▸ Goal of the exercise: Word for word, transcribe every line from the one holding "When it receives" through the end of the records, but not the pictures.

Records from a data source

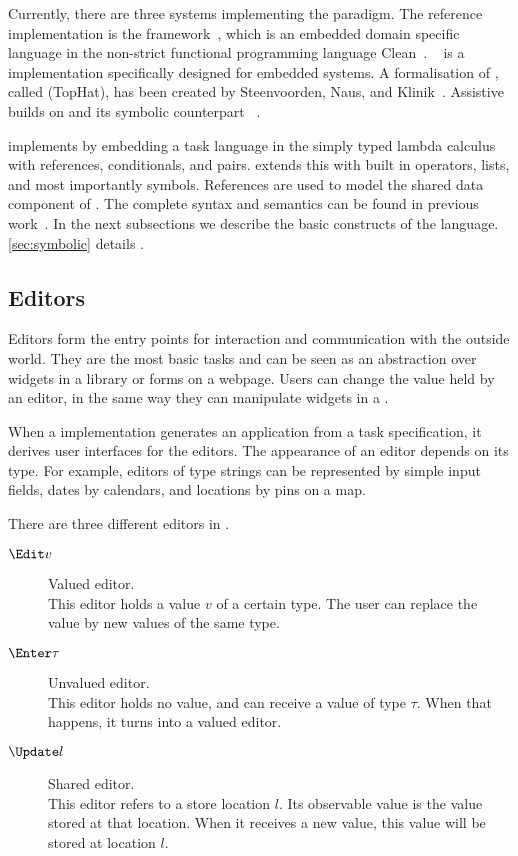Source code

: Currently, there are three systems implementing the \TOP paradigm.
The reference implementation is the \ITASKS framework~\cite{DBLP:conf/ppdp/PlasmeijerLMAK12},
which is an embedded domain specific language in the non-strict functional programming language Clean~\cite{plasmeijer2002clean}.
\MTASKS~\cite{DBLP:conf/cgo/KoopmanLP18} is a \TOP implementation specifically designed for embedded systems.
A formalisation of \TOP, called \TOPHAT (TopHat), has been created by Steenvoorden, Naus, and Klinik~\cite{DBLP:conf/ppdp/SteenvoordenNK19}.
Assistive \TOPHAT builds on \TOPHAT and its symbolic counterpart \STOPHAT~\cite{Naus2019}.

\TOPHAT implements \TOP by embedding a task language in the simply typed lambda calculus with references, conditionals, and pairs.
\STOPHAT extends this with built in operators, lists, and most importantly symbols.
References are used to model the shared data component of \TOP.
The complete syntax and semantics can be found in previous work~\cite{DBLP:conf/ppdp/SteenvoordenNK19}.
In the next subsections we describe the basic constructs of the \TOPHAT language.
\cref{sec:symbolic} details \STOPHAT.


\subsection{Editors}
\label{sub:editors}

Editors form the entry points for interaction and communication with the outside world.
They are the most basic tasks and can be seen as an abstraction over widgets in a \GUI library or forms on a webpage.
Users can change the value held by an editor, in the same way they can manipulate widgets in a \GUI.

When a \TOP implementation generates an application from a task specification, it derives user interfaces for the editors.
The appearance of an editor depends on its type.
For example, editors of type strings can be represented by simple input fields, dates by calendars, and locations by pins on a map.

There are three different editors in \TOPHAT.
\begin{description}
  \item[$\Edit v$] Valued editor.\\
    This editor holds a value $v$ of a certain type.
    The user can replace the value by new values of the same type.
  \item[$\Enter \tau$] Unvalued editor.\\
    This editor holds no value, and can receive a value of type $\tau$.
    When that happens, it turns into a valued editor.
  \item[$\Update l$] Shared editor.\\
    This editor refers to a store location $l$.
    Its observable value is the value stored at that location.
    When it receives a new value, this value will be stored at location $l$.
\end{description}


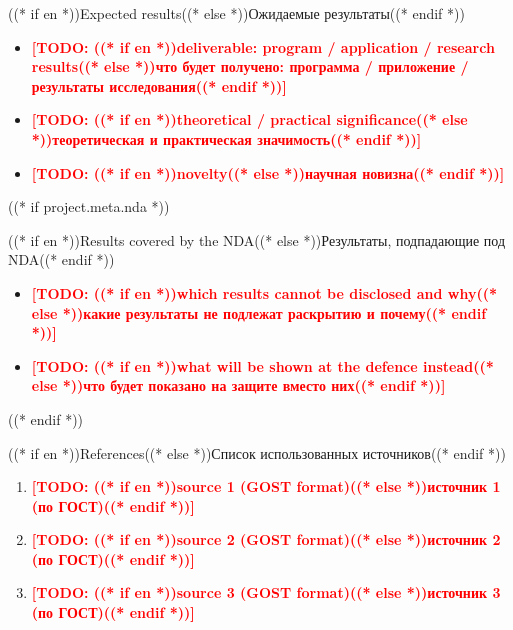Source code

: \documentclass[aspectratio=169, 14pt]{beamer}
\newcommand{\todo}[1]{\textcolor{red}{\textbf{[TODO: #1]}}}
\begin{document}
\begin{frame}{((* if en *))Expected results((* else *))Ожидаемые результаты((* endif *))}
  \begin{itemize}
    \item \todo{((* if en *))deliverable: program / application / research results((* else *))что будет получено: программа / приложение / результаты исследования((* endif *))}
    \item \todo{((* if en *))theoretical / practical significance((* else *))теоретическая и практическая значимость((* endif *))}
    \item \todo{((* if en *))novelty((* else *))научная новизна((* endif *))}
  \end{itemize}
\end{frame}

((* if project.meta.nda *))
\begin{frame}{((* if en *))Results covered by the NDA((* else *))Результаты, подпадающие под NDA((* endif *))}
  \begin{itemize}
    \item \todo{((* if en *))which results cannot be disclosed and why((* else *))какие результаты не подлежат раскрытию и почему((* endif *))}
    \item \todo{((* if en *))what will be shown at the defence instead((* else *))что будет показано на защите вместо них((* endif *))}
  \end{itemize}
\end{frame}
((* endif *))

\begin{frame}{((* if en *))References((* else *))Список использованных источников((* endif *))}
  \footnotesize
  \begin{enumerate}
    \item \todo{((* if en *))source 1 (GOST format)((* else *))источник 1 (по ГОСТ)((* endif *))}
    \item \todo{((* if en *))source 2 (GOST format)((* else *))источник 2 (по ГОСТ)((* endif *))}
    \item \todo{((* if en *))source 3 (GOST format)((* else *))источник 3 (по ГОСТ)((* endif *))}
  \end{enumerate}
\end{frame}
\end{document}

▸ Task solution:
    When it receives a new value, this value will be stored at location $l$.
\end{description}


Source code

: \documentclass[aspectratio=169, 14pt]{beamer}
\newcommand{\todo}[1]{\textcolor{red}{\textbf{[TODO: #1]}}}
\begin{document}
\begin{frame}{((* if en *))Expected results((* else *))Ожидаемые результаты((* endif *))}
  \begin{itemize}
    \item \todo{((* if en *))deliverable: program / application / research results((* else *))что будет получено: программа / приложение / результаты исследования((* endif *))}
    \item \todo{((* if en *))theoretical / practical significance((* else *))теоретическая и практическая значимость((* endif *))}
    \item \todo{((* if en *))novelty((* else *))научная новизна((* endif *))}
  \end{itemize}
\end{frame}

((* if project.meta.nda *))
\begin{frame}{((* if en *))Results covered by the NDA((* else *))Результаты, подпадающие под NDA((* endif *))}
  \begin{itemize}
    \item \todo{((* if en *))which results cannot be disclosed and why((* else *))какие результаты не подлежат раскрытию и почему((* endif *))}
    \item \todo{((* if en *))what will be shown at the defence instead((* else *))что будет показано на защите вместо них((* endif *))}
  \end{itemize}
\end{frame}
((* endif *))

\begin{frame}{((* if en *))References((* else *))Список использованных источников((* endif *))}
  \footnotesize
  \begin{enumerate}
    \item \todo{((* if en *))source 1 (GOST format)((* else *))источник 1 (по ГОСТ)((* endif *))}
    \item \todo{((* if en *))source 2 (GOST format)((* else *))источник 2 (по ГОСТ)((* endif *))}
    \item \todo{((* if en *))source 3 (GOST format)((* else *))источник 3 (по ГОСТ)((* endif *))}
  \end{enumerate}
\end{frame}
\end{document}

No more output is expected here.